TASK ITEM: Go over the records and copy every line with the string "gestion".

----

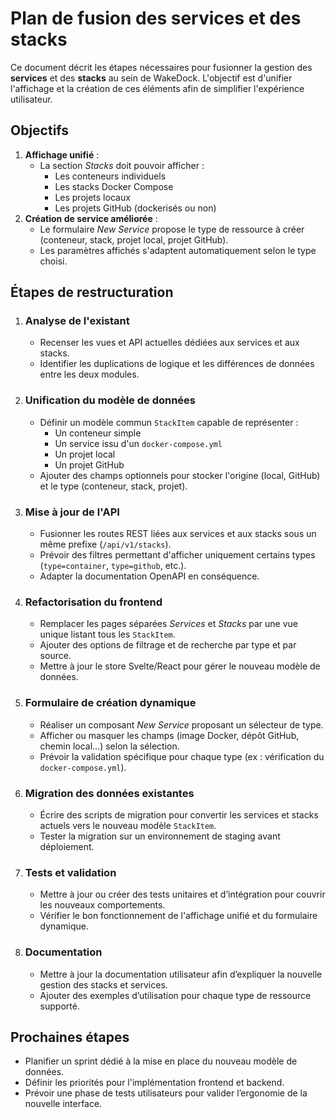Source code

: # Plan de fusion des services et des stacks

Ce document décrit les étapes nécessaires pour fusionner la gestion des **services** et des **stacks** au sein de WakeDock. L'objectif est d'unifier l'affichage et la création de ces éléments afin de simplifier l'expérience utilisateur.

## Objectifs

1. **Affichage unifié** :
   - La section *Stacks* doit pouvoir afficher :
     - Les conteneurs individuels
     - Les stacks Docker Compose
     - Les projets locaux
     - Les projets GitHub (dockerisés ou non)
2. **Création de service améliorée** :
   - Le formulaire *New Service* propose le type de ressource à créer (conteneur, stack, projet local, projet GitHub).
   - Les paramètres affichés s'adaptent automatiquement selon le type choisi.

## Étapes de restructuration

1. ### Analyse de l'existant
   - Recenser les vues et API actuelles dédiées aux services et aux stacks.
   - Identifier les duplications de logique et les différences de données entre les deux modules.

2. ### Unification du modèle de données
   - Définir un modèle commun `StackItem` capable de représenter :
     - Un conteneur simple
     - Un service issu d'un `docker-compose.yml`
     - Un projet local
     - Un projet GitHub
   - Ajouter des champs optionnels pour stocker l'origine (local, GitHub) et le type (conteneur, stack, projet).

3. ### Mise à jour de l'API
   - Fusionner les routes REST liées aux services et aux stacks sous un même prefixe (`/api/v1/stacks`).
   - Prévoir des filtres permettant d'afficher uniquement certains types (`type=container`, `type=github`, etc.).
   - Adapter la documentation OpenAPI en conséquence.

4. ### Refactorisation du frontend
   - Remplacer les pages séparées *Services* et *Stacks* par une vue unique listant tous les `StackItem`.
   - Ajouter des options de filtrage et de recherche par type et par source.
   - Mettre à jour le store Svelte/React pour gérer le nouveau modèle de données.

5. ### Formulaire de création dynamique
   - Réaliser un composant *New Service* proposant un sélecteur de type.
   - Afficher ou masquer les champs (image Docker, dépôt GitHub, chemin local…) selon la sélection.
   - Prévoir la validation spécifique pour chaque type (ex : vérification du `docker-compose.yml`).

6. ### Migration des données existantes
   - Écrire des scripts de migration pour convertir les services et stacks actuels vers le nouveau modèle `StackItem`.
   - Tester la migration sur un environnement de staging avant déploiement.

7. ### Tests et validation
   - Mettre à jour ou créer des tests unitaires et d’intégration pour couvrir les nouveaux comportements.
   - Vérifier le bon fonctionnement de l'affichage unifié et du formulaire dynamique.

8. ### Documentation
   - Mettre à jour la documentation utilisateur afin d’expliquer la nouvelle gestion des stacks et services.
   - Ajouter des exemples d’utilisation pour chaque type de ressource supporté.

## Prochaines étapes

- Planifier un sprint dédié à la mise en place du nouveau modèle de données.
- Définir les priorités pour l'implémentation frontend et backend.
- Prévoir une phase de tests utilisateurs pour valider l’ergonomie de la nouvelle interface.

----

SOLUTION TO THIS PROBLEM:
Ce document décrit les étapes nécessaires pour fusionner la gestion des **services** et des **stacks** au sein de WakeDock. L'objectif est d'unifier l'affichage et la création de ces éléments afin de simplifier l'expérience utilisateur.
   - Mettre à jour la documentation utilisateur afin d’expliquer la nouvelle gestion des stacks et services.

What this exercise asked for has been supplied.